_To do:_ Exactly as written, please repeat the data that follows, but not the pictures.

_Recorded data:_
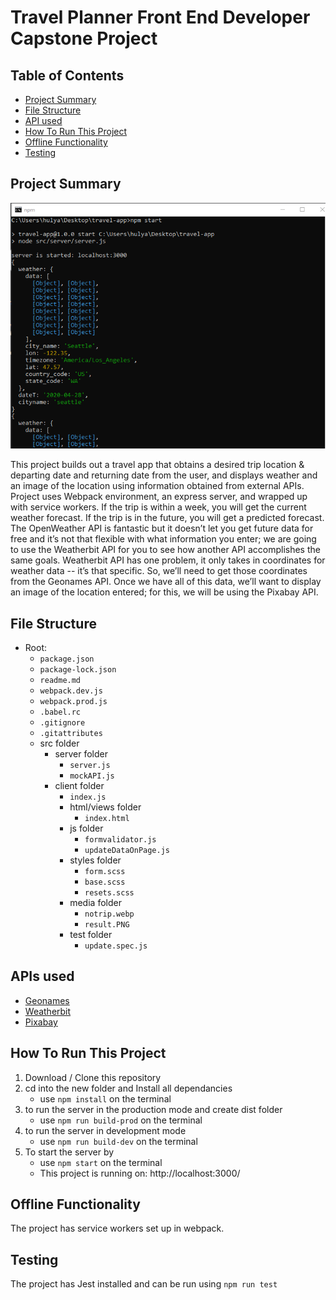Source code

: # Travel Planner Front End Developer Capstone Project

## Table of Contents
* [Project Summary](#project-summary)
* [File Structure](#file_structure)
* [API used](#api-used)
* [How To Run This Project](#how-to-run-this-project)
* [Offline Functionality](#offline_functionality)
* [Testing](#testing)

## Project Summary

![result](result.PNG)

This project builds out a travel app that obtains a desired trip location & departing date and returning date from the user, and displays weather and an image of the location using information obtained from external APIs. Project uses Webpack environment, an express server, and wrapped up with service workers.  If the trip is within a week, you will get the current weather forecast. If the trip is in the future, you will get a predicted forecast. The OpenWeather API is fantastic but it doesn’t let you get future data for free and it’s not that flexible with what information you enter; we are going to use the Weatherbit API for you to see how another API accomplishes the same goals. Weatherbit API has one problem, it only takes in coordinates for weather data -- it’s that specific. So, we’ll need to get those coordinates from the Geonames API. Once we have all of this data, we’ll want to display an image of the location entered; for this, we will be using the Pixabay API.

## File Structure

- Root:
  - `package.json`
  - `package-lock.json`
  - `readme.md`
  - `webpack.dev.js`
  - `webpack.prod.js`
  - `.babel.rc`
  - `.gitignore`
  - `.gitattributes`
  - src folder
    - server folder
      - `server.js` 
      - `mockAPI.js`
    - client folder
      - `index.js`
      - html/views folder
        - `index.html`
      - js folder
        - `formvalidator.js`
        - `updateDataOnPage.js`
      - styles folder
        - `form.scss`
        - `base.scss`
        - `resets.scss`
      - media folder
        - `notrip.webp`
        - `result.PNG`
      - test folder
        - `update.spec.js`

## APIs used
 * [Geonames](http://www.geonames.org/export/web-services.html)
 * [Weatherbit](https://www.weatherbit.io/account/create)
 * [Pixabay](https://pixabay.com/api/docs/)

 ## How To Run This Project
1. Download / Clone this repository
2. cd into the new folder and Install all dependancies
    * use `npm install` on the terminal
3. to run the server in the production mode and create dist folder
    * use `npm run build-prod` on the terminal
4. to run the server in development mode 
    * use `npm run build-dev` on the terminal
4. To start the server by 
    * use `npm start` on the terminal
    * This project is running on: http://localhost:3000/


## Offline Functionality
The project has service workers set up in webpack.

## Testing
The project has Jest installed and can be run using `npm run test`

_Solution for this problem:_
Source code

: # Travel Planner Front End Developer Capstone Project

## Table of Contents
* [Project Summary](#project-summary)
* [File Structure](#file_structure)
* [API used](#api-used)
* [How To Run This Project](#how-to-run-this-project)
* [Offline Functionality](#offline_functionality)
* [Testing](#testing)

## Project Summary

![result](result.PNG)

This project builds out a travel app that obtains a desired trip location & departing date and returning date from the user, and displays weather and an image of the location using information obtained from external APIs. Project uses Webpack environment, an express server, and wrapped up with service workers.  If the trip is within a week, you will get the current weather forecast. If the trip is in the future, you will get a predicted forecast. The OpenWeather API is fantastic but it doesn’t let you get future data for free and it’s not that flexible with what information you enter; we are going to use the Weatherbit API for you to see how another API accomplishes the same goals. Weatherbit API has one problem, it only takes in coordinates for weather data -- it’s that specific. So, we’ll need to get those coordinates from the Geonames API. Once we have all of this data, we’ll want to display an image of the location entered; for this, we will be using the Pixabay API.

## File Structure

- Root:
  - `package.json`
  - `package-lock.json`
  - `readme.md`
  - `webpack.dev.js`
  - `webpack.prod.js`
  - `.babel.rc`
  - `.gitignore`
  - `.gitattributes`
  - src folder
    - server folder
      - `server.js` 
      - `mockAPI.js`
    - client folder
      - `index.js`
      - html/views folder
        - `index.html`
      - js folder
        - `formvalidator.js`
        - `updateDataOnPage.js`
      - styles folder
        - `form.scss`
        - `base.scss`
        - `resets.scss`
      - media folder
        - `notrip.webp`
        - `result.PNG`
      - test folder
        - `update.spec.js`

## APIs used
 * [Geonames](http://www.geonames.org/export/web-services.html)
 * [Weatherbit](https://www.weatherbit.io/account/create)
 * [Pixabay](https://pixabay.com/api/docs/)

 ## How To Run This Project
1. Download / Clone this repository
2. cd into the new folder and Install all dependancies
    * use `npm install` on the terminal
3. to run the server in the production mode and create dist folder
    * use `npm run build-prod` on the terminal
4. to run the server in development mode 
    * use `npm run build-dev` on the terminal
4. To start the server by 
    * use `npm start` on the terminal
    * This project is running on: http://localhost:3000/


## Offline Functionality
The project has service workers set up in webpack.

## Testing
The project has Jest installed and can be run using `npm run test`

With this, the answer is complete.